Hindman's theorem on coloring a set with $n$ colours

Question

Hindman's theorem states that if we colour $\mathbb{N}$ (positive integers) with a finite number of colours $c_1,\ldots,c_n$, then there exists a color $c_i$ and an infinite subset $A \subset \mathbb{N}$ such that every finite sum of elements in $A$ has the same colour.

But wouldn't this imply that each element of $A$ has the same colour? If $a,b \in A$ and the colour of $a$ and $b$ are different, then ... that's a contradiction, right?

Clearly I'm misunderstanding something. If someone could shed some light on this that would be great.

Answer 1

A sum of one term is still a sum. So yes, your reasoning is correct--the set $A$ must be all the same color.

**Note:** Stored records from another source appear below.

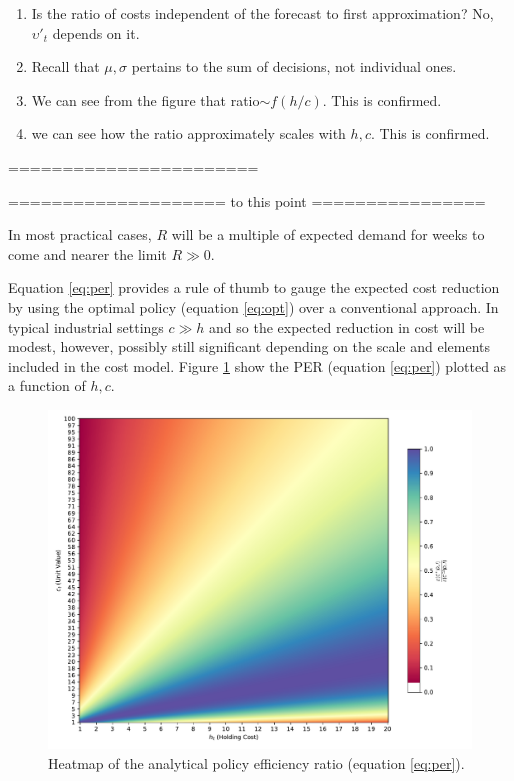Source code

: \begin{enumerate}
	\item Is the ratio of costs independent of the forecast to first approximation? No, $\upsilon'_t$ depends on it.
	\item Recall that $\mu,\sigma $ pertains to the sum of decisions, not individual ones.
	\item We can see from the figure that ratio$\sim f(h/c)$. This is confirmed.
	\item we can see how the ratio approximately scales with $h,c$. This is confirmed.
\end{enumerate}




=======================


==================== to this point ================

In most practical cases, $R$ will be a multiple of expected demand for weeks to come and nearer the limit $R\gg 0$. 




Equation \eqref{eq:per} provides a rule of thumb to gauge the expected cost reduction by using the optimal policy (equation \eqref{eq:opt}) over a conventional approach. In typical industrial settings $c\gg h$ and so the expected reduction in cost will be modest, however, possibly still significant depending on the scale and elements included in the cost model. Figure \ref{fig:heatmap_analytical} show the PER (equation \eqref{eq:per}) plotted as a function of $h,c$.
\begin{figure}[h!]
	\centering
	\includegraphics[width=\textwidth]{figures/analytical_per.pdf}
	\caption{Heatmap of the analytical policy efficiency ratio (equation \eqref{eq:per}).}
	\label{fig:heatmap_analytical}
\end{figure}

That the set itself also has the same color is also made clear by Wikipedia, emphasis mine:

We can reformulate a special case of Hindman's Theorem in more familiar terms: Suppose the natural numbers are "colored" with $n$ different colors; each natural number gets one and only one of the $n$ colors. Then there exists a color $c$ and an infinite set $D$ of natural numbers, all colored with $\boldsymbol{c}$, such that every finite sum over $D$ also has color $c$.

I previously erroneously claimed that it is equivalent that there exists an infinite subset of $\mathbb{N}$, all of the same color, and closed under addition--the set of all finite sums of elements of $A$. This is incorrect. The difference is that "finite sum" refers here only to sums of a finite number of distinct elements. I apologize for the error.